Lelouch não se interessa em mostrar seja ao espectador francês, seja ao europeu de modo geral, ou aos oriundos de outros continentes os encantos da cidade. Restam a fachada do hotel Carlton (mais um cartão postal de Cannes), o restaurante da sra. Félix e outras poucas locações.


Ventura e Gérard são conhecidos de longa data, dois tiozinhos de cabelos brancos, no Natal trocam presentes e beijos, assistem a Missa do Galo, fazem planos, dividem refeições e uma suite no Carlton.

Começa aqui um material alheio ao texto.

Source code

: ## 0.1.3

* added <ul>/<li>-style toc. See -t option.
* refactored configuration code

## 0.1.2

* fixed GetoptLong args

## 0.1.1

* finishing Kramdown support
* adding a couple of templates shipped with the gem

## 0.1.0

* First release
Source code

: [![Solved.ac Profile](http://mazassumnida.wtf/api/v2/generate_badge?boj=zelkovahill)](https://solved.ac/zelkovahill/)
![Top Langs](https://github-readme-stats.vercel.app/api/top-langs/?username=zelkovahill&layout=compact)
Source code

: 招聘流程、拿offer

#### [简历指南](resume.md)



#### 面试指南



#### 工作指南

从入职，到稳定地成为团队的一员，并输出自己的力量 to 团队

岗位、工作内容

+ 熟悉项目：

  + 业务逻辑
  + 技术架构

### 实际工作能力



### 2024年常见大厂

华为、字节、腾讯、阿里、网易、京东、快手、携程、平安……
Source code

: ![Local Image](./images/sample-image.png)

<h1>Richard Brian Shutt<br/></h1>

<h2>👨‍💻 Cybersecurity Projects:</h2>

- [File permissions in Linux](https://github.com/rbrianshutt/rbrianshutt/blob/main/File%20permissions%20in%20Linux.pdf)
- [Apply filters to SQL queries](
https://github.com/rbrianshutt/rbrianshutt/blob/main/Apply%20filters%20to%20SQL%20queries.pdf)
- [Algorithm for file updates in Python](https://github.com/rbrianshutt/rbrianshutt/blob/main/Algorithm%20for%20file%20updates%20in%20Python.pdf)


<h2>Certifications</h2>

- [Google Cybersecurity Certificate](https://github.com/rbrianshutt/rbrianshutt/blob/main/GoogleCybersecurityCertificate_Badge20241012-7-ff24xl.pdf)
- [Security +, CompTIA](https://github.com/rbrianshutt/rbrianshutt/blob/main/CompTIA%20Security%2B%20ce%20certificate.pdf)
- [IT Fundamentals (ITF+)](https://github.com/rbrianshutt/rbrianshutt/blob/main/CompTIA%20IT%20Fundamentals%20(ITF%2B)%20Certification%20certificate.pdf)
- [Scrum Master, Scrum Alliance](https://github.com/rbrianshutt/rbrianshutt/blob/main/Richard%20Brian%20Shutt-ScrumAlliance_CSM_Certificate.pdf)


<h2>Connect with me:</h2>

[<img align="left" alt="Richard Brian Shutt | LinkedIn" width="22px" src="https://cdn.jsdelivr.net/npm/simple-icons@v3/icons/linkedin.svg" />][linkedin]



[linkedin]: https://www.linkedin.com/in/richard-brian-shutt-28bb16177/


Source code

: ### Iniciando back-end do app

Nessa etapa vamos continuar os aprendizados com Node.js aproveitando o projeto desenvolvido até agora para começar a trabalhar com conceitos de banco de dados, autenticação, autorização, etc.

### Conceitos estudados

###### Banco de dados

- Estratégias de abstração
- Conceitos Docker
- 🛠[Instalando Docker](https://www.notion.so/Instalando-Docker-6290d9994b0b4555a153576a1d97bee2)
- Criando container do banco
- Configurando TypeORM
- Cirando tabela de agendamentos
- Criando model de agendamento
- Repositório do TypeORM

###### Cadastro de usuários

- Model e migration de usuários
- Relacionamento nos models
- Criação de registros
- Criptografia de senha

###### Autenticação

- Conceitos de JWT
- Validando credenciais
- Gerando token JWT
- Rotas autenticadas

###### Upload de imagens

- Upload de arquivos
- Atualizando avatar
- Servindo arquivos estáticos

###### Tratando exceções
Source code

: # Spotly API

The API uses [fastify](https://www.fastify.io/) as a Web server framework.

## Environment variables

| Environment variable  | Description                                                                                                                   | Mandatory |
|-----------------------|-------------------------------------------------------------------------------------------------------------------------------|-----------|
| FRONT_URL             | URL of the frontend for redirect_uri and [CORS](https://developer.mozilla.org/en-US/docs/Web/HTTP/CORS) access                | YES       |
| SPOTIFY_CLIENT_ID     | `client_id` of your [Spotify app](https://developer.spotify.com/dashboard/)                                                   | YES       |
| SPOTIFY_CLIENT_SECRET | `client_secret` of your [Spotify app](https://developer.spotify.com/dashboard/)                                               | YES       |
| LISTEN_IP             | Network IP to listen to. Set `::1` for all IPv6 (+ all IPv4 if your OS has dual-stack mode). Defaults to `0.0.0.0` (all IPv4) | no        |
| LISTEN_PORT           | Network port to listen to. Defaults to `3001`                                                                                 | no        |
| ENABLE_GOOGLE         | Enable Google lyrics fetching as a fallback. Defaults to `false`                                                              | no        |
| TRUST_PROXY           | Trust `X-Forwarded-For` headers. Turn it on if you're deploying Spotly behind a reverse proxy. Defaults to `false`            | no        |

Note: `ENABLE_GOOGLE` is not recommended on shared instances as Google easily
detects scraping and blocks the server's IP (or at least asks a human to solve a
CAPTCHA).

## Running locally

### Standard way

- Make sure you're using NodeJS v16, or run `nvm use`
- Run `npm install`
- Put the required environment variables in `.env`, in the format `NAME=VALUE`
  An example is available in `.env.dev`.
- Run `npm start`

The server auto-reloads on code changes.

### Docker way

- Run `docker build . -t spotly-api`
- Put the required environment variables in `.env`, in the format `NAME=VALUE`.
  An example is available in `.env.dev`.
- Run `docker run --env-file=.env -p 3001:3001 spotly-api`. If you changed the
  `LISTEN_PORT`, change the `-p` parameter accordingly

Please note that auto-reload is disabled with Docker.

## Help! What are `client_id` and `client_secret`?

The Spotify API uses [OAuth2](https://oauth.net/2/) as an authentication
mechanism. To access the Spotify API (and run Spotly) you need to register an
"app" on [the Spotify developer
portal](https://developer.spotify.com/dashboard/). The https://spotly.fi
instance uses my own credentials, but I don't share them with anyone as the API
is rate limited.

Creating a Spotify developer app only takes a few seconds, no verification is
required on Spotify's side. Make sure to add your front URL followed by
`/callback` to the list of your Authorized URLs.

Françoise é proprietária de um antiquário vizinho a joalheira. Ventura aparece disfarçado de decrépito, com chapéu e bengala, tem início um romance, por impreça que parível La bonne année é um filme de amor, e que amor, os dois almoçam, ela desfia a sua cultura, ele se diz fabricante de sorvetes em férias, para um desocupado envolvido em escambos o personagem de Lino beira o principesco, ela teve dois divórcios, discutem sobre uma mesa Luiz XVI e ele filosofa sobre a falta de autenticidade das coisas nos dias correntes, ninguém fala de uma escrivaninha Churchill ou de uma cadeira de balanço Kennedy.


O esquema do assalto para o brasileiro acostumado a ligar a TV e ver diariamente divisões blindadas, ou dir-se-ia regimentos, arrebentando pessoas e institutos, de tão inócuo soaria próximo a espetáculos tipo Show da Xuxa.


Nada demais, já se disse, dois tiozinhos grisalhos que uma vez laboriosamente fantasiados se transformam em quase nonagenários, visitam a Van Cleef & Arpels praticando uma encenação lenta, contínua, progressiva, até o desenlace final, então o roteiro apresenta duas eficiências apetitosas - A. O plano parece genial. B. O plano tem um furo do tamanho do Maracanã, mas este furo só aparece no timing exato, causando ao espectador a mesma surpresa que causa em

Lino Ventura. Não há o que fazer. É dali para as grades.


Gérard desaparece. As jóias nunca foram encontradas. Lino está assistindo, com os outros presidiários, "Un homme et une femme", 31 de dezembro de 1972. Ficou 7 anos em cana.


Lelouch coloca no script fragmentos de um sucesso seu para emoldurar a situação que se apresenta. Poucos cineastas fariam citação de si mesmos tão correta e bem posicionada. Ventura recebeu um falso indulto de réveillon para que a polícia, quem sabe, localize seu comparsa. Ele passeia pela noite parisiense, despista seus perseguidores, visita seu antigo lar e se depara com amarga surpresa. Daí prossegue, reencontra o velho camarada. Em frente a um bistrô com meia dúzia de gatos pingados eles se abraçam e logo depois Gérard - uma delícia assistir isso - lhe entrega a sua parte.


A idéia inicial era Orly com passagem para o Rio de Janeiro. Enquanto vê a vida diante de seus olhos na ante sala do embarque, o coração faz seu aviso. Liga para sua parceira um tanto virtual - passaram uma única noite juntos, no dia de Natal em 1966. Na noite seguinte ele foi preso.


As últimas cenas mostram Françoise arrumando a casa, é um cinema que não se faz mais, ela vai e volta com copos, pratos, as imagens voam, assinatura deste singular diretor, ela se debruça na janela vendo o dia raiar, a chuva fina, os táxis que passam na rua.


Ventura troca uma mala de dólares e uma estada indefinida na capital carioca pela continuação de um abraço interrompido 7 anos antes. Voltará para a cadeia.


Ele se senta na cozinha. Ela lhe serve um café.


Não tem créditos finais, apenas o letreiro: Paris, 1973.